Find each line below that includes "Fedora", then copy it.

Stored records:
──────

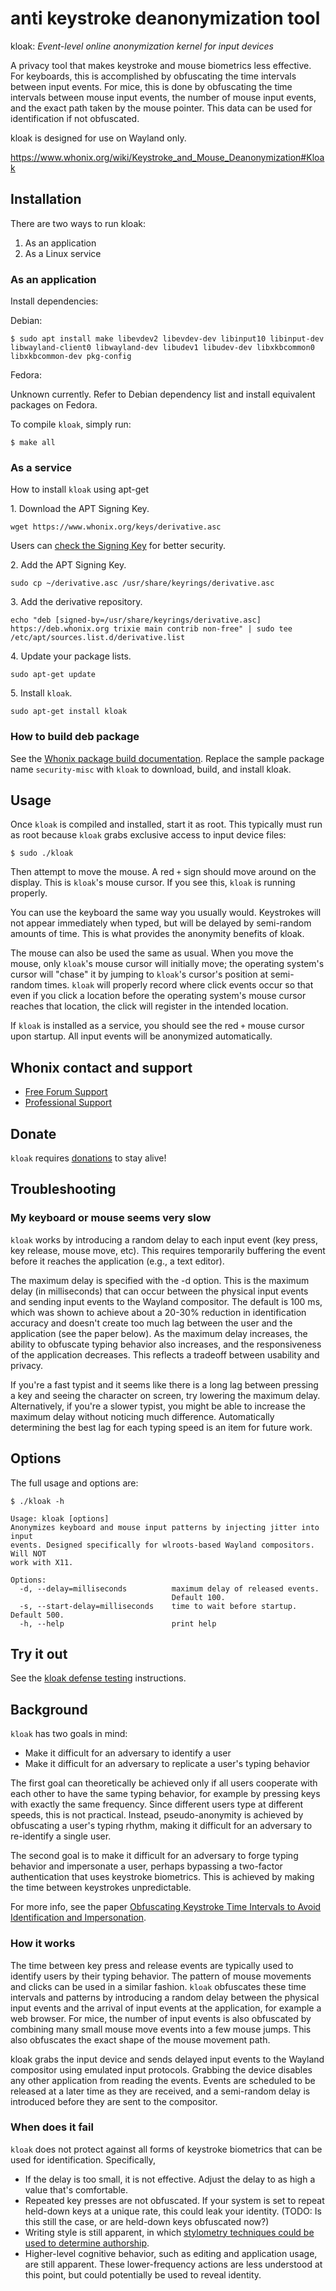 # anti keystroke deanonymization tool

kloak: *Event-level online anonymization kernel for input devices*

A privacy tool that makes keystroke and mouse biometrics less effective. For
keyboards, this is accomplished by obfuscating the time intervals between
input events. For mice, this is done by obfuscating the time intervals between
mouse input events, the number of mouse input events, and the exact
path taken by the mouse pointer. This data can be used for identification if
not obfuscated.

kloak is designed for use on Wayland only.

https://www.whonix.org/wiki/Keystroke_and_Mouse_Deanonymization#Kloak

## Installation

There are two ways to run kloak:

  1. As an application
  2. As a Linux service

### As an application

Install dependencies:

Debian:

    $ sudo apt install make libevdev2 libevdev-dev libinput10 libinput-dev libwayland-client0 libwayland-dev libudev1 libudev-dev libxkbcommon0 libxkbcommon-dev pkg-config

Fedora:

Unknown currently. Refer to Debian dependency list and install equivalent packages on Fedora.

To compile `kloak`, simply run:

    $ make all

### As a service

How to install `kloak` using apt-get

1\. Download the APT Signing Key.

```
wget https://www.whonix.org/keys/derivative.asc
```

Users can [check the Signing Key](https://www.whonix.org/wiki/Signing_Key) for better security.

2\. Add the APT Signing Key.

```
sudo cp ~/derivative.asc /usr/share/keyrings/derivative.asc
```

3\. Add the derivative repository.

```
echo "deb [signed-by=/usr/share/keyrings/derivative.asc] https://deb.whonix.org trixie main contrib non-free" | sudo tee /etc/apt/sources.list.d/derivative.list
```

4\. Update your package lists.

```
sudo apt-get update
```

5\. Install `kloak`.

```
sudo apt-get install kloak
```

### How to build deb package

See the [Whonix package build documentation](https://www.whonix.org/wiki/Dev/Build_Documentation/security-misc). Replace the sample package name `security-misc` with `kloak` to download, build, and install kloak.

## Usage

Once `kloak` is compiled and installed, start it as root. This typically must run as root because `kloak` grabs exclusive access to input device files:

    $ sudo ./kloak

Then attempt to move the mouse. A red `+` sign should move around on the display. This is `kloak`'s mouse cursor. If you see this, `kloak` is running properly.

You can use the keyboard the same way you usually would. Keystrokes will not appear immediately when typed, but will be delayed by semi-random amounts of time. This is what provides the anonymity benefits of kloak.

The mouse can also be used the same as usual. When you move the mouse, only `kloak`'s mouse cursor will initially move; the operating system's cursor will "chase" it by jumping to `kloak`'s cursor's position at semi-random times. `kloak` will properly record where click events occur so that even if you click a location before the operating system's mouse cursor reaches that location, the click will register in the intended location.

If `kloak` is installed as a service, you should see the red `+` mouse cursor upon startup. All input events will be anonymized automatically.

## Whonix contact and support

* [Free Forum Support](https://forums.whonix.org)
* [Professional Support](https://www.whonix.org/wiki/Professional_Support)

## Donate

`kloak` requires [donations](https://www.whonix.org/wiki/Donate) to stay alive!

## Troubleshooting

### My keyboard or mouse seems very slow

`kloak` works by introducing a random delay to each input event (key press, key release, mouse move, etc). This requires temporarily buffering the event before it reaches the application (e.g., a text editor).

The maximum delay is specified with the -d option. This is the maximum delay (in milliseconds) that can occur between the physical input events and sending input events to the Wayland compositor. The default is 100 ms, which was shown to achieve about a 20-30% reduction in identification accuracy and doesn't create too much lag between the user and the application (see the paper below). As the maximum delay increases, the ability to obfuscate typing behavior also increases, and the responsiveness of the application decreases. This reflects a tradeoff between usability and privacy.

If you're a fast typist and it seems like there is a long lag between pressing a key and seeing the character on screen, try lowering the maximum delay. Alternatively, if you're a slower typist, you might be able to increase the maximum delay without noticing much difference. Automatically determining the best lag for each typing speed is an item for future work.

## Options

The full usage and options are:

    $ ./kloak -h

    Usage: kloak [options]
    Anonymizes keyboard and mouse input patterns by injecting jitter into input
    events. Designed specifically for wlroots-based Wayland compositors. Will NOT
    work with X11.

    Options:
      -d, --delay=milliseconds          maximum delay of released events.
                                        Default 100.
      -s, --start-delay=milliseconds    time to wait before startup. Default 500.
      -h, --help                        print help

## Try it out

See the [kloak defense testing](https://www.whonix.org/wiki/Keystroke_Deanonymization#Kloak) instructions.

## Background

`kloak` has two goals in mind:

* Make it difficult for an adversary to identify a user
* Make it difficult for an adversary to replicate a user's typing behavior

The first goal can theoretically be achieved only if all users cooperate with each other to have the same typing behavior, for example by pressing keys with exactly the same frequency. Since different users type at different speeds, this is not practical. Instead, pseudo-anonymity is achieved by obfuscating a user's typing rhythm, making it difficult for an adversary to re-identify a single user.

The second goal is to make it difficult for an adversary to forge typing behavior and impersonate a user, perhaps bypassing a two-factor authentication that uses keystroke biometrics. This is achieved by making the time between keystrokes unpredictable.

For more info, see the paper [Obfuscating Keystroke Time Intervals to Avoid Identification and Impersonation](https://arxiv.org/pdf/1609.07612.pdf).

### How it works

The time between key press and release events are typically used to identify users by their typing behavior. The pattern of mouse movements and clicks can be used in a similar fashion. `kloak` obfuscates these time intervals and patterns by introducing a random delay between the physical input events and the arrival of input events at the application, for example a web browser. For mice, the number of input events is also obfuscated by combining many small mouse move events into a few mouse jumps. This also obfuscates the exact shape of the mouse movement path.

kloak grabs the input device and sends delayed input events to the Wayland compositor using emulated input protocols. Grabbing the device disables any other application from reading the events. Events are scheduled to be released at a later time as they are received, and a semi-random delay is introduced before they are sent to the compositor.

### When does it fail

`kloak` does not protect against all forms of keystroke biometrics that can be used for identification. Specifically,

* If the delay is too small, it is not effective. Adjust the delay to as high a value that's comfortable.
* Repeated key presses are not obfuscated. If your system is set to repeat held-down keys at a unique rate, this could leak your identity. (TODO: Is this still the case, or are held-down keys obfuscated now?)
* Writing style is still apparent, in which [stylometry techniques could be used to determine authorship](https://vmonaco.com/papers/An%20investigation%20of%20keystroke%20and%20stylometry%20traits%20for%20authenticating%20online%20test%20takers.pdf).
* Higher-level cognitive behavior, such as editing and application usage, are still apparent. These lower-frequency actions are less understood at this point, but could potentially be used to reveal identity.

──────

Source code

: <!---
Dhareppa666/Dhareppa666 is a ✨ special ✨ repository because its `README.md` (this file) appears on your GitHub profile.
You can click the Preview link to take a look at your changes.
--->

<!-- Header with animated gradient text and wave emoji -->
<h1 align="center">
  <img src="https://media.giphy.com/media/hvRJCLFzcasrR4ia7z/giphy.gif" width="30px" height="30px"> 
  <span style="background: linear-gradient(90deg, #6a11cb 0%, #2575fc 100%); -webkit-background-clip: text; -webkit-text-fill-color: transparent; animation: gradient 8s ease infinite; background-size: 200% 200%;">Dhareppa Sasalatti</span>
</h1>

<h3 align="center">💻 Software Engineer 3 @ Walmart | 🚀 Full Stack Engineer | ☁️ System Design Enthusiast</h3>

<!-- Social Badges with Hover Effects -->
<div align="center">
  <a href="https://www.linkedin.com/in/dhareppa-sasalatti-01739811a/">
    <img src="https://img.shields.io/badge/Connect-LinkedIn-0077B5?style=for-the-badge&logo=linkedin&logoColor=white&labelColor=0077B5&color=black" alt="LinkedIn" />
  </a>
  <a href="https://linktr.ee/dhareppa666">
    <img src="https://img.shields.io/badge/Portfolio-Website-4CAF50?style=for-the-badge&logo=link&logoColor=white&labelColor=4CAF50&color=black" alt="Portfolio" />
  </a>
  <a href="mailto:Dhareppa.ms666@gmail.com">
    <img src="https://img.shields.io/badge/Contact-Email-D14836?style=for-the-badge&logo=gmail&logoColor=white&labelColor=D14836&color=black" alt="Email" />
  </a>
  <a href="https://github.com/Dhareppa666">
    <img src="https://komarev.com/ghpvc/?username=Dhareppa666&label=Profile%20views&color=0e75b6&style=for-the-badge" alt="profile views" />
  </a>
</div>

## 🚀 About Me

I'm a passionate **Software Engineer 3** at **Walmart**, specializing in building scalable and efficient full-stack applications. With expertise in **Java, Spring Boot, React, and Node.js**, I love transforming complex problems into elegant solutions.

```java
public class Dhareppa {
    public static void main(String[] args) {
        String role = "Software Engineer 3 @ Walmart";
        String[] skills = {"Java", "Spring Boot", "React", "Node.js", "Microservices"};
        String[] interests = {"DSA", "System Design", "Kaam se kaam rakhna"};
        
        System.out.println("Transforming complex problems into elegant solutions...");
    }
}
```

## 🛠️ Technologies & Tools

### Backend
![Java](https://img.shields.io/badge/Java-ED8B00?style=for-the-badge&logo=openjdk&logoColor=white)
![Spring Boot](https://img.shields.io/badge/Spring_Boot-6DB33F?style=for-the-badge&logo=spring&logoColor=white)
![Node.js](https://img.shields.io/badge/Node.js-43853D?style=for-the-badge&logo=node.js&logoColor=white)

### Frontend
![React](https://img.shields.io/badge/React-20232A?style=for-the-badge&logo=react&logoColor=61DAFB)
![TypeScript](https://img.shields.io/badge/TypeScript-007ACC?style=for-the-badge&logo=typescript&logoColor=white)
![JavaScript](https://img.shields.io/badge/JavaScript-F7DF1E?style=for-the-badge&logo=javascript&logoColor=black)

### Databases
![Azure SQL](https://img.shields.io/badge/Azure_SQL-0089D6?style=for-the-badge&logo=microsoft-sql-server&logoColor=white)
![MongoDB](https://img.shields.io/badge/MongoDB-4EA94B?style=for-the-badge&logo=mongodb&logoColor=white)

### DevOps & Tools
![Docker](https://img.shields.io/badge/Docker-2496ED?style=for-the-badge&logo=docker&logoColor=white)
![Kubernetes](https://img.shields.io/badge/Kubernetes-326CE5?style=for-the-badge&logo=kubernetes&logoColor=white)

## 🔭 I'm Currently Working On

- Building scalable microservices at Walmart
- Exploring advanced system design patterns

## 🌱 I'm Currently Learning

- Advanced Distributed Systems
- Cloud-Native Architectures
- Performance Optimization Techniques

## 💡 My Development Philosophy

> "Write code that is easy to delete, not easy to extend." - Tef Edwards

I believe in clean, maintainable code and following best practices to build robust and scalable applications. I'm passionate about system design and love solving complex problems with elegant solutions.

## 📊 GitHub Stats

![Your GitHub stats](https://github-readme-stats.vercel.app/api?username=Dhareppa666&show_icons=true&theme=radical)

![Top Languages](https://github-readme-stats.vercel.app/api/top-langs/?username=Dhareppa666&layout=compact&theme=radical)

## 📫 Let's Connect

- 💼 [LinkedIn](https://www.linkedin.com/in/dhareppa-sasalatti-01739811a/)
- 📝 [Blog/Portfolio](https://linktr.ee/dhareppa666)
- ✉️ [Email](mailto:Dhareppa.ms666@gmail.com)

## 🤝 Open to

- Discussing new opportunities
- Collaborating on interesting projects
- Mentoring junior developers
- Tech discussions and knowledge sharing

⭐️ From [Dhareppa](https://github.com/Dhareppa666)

──────

**Written answer:**
Fedora:
Unknown currently. Refer to Debian dependency list and install equivalent packages on Fedora.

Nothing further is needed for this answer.